Which lines of the data contain the string "docker"? Copy every one.
|---|
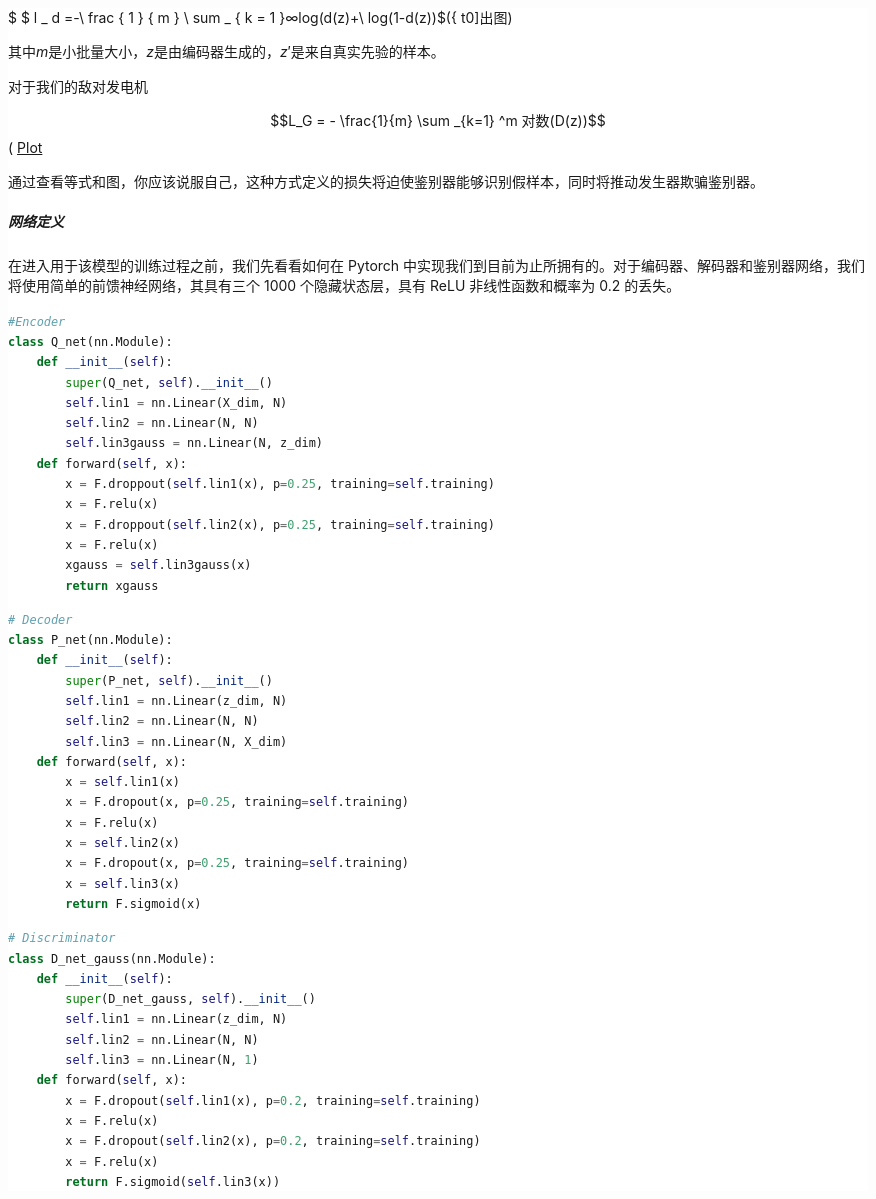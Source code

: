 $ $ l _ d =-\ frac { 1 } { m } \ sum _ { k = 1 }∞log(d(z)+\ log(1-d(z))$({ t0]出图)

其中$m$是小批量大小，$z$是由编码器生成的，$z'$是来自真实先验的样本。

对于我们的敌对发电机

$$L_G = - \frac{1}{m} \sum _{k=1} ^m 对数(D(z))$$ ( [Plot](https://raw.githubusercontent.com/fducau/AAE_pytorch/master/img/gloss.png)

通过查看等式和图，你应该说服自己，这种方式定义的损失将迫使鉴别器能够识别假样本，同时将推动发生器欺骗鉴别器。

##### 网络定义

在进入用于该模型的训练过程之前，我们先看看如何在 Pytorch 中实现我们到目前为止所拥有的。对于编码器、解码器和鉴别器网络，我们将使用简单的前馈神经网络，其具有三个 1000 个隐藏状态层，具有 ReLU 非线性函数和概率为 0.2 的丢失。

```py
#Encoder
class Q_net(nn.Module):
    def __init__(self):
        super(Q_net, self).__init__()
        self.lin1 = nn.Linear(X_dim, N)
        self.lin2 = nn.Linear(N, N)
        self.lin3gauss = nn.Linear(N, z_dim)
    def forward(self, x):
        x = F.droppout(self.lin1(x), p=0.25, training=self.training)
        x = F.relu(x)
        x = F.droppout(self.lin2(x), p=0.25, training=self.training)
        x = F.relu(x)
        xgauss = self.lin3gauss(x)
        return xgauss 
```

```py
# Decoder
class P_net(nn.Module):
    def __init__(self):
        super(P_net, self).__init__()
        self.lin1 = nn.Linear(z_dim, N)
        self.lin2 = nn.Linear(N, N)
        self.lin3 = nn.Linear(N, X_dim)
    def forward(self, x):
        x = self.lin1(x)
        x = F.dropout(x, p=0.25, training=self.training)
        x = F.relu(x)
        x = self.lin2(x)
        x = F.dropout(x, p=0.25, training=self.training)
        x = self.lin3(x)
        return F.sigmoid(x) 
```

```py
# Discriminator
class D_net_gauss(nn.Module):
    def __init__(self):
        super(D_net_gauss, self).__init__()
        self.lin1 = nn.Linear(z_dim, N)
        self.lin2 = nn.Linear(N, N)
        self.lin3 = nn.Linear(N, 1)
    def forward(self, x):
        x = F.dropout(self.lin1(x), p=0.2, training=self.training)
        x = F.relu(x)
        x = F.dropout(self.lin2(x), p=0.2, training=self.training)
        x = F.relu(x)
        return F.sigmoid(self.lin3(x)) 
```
|---|
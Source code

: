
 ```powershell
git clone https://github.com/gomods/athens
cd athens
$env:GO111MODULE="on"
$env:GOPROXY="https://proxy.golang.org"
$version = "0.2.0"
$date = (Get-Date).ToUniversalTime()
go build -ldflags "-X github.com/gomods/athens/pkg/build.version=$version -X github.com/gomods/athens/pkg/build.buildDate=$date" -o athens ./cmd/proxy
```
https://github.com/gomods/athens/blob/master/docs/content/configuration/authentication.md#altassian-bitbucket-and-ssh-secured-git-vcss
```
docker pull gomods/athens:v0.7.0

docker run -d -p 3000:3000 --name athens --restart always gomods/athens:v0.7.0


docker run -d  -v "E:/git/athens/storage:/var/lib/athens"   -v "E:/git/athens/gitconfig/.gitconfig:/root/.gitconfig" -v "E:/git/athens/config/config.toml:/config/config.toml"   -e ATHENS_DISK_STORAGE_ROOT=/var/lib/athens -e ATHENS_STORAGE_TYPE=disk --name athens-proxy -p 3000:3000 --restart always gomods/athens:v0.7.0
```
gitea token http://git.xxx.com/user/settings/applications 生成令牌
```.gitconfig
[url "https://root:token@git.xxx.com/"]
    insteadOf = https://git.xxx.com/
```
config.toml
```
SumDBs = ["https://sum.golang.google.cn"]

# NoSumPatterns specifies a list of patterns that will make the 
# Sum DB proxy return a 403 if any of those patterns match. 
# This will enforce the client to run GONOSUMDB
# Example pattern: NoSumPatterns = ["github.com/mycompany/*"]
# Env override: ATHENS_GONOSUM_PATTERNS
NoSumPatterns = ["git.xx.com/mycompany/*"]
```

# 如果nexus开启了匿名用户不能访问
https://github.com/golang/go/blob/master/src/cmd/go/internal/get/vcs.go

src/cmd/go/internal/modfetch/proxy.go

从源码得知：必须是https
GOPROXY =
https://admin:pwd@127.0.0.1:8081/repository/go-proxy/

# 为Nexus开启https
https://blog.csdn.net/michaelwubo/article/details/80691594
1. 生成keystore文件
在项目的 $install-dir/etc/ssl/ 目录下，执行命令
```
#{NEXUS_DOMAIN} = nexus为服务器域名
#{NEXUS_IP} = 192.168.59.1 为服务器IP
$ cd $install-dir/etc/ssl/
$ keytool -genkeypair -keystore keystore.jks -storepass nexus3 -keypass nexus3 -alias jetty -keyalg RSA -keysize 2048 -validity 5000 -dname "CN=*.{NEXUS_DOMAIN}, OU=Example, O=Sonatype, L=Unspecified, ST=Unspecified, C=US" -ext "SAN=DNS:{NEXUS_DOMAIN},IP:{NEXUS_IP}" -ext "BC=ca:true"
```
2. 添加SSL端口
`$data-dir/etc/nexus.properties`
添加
|---|
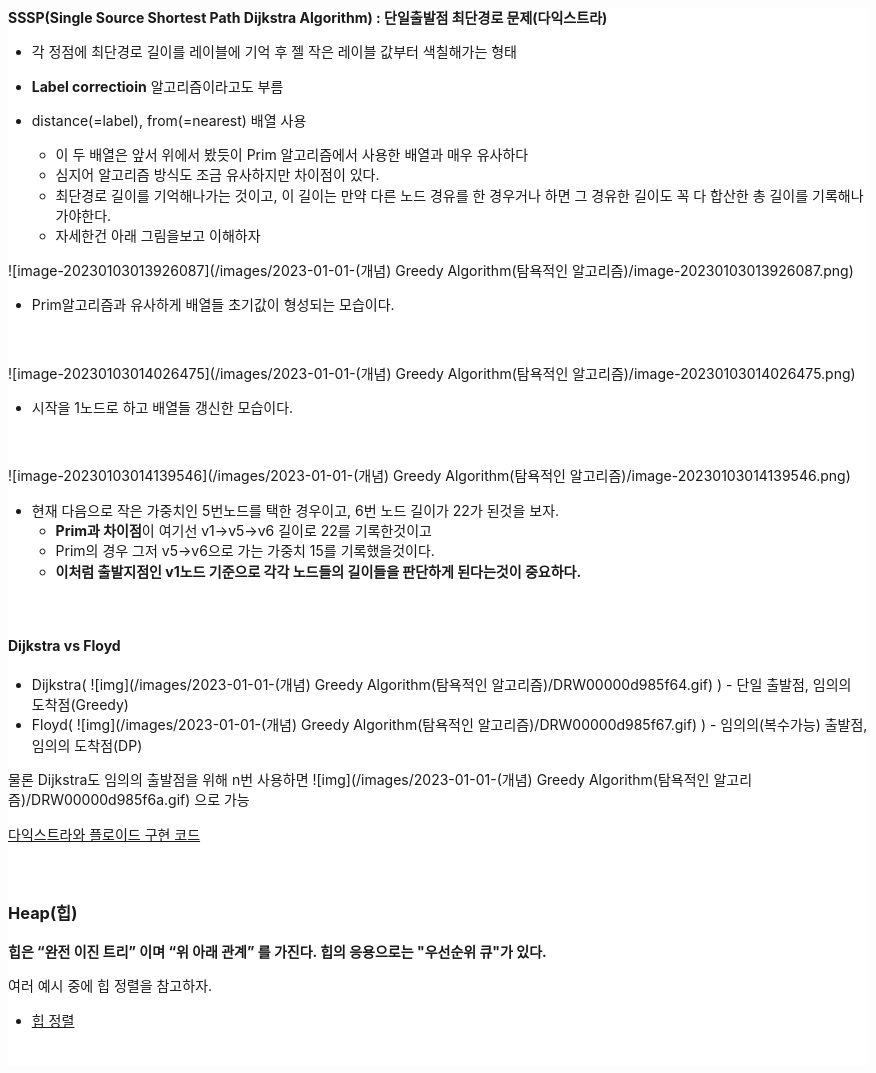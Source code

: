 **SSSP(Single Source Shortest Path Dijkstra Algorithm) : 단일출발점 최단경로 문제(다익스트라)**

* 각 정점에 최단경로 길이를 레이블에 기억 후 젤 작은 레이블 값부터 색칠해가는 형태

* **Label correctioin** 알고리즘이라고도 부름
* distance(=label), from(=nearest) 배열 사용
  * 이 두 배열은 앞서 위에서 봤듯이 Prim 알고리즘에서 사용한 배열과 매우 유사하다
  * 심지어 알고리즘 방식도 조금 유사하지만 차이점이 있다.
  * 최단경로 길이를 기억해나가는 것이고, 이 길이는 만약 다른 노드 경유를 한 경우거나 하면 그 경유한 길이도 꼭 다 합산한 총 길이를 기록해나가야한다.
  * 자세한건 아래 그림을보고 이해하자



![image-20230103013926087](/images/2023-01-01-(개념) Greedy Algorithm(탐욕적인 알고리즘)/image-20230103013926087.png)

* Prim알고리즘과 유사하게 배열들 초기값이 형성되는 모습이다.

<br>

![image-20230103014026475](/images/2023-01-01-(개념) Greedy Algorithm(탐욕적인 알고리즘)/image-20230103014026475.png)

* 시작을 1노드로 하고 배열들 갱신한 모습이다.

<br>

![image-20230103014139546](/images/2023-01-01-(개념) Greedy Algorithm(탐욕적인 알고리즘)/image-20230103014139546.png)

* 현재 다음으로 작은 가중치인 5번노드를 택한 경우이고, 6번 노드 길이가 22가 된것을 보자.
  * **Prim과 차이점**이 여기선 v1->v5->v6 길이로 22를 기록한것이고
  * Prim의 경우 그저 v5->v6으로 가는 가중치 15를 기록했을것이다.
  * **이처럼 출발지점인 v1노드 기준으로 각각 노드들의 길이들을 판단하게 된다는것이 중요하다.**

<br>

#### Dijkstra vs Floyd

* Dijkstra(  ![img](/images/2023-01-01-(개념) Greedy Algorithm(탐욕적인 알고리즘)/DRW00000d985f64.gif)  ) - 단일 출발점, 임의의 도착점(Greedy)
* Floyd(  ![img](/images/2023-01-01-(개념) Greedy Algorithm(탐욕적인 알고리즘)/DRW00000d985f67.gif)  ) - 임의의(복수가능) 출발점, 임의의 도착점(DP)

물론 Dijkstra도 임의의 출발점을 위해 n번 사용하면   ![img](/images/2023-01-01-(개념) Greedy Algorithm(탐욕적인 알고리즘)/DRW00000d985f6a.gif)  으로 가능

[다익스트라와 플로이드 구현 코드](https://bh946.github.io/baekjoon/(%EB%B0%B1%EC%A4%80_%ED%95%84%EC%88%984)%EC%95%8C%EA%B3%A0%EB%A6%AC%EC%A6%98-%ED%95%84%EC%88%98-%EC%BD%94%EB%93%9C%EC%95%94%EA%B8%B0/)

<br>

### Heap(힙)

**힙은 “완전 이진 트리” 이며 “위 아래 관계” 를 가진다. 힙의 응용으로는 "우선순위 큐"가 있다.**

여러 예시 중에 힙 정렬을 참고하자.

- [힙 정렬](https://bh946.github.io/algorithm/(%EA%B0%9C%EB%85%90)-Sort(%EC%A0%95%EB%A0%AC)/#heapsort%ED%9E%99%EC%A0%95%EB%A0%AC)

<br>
|---|
**RESULT OF THE EXERCISE:**
docker pull gomods/athens:v0.7.0
docker run -d -p 3000:3000 --name athens --restart always gomods/athens:v0.7.0
docker run -d  -v "E:/git/athens/storage:/var/lib/athens"   -v "E:/git/athens/gitconfig/.gitconfig:/root/.gitconfig" -v "E:/git/athens/config/config.toml:/config/config.toml"   -e ATHENS_DISK_STORAGE_ROOT=/var/lib/athens -e ATHENS_STORAGE_TYPE=disk --name athens-proxy -p 3000:3000 --restart always gomods/athens:v0.7.0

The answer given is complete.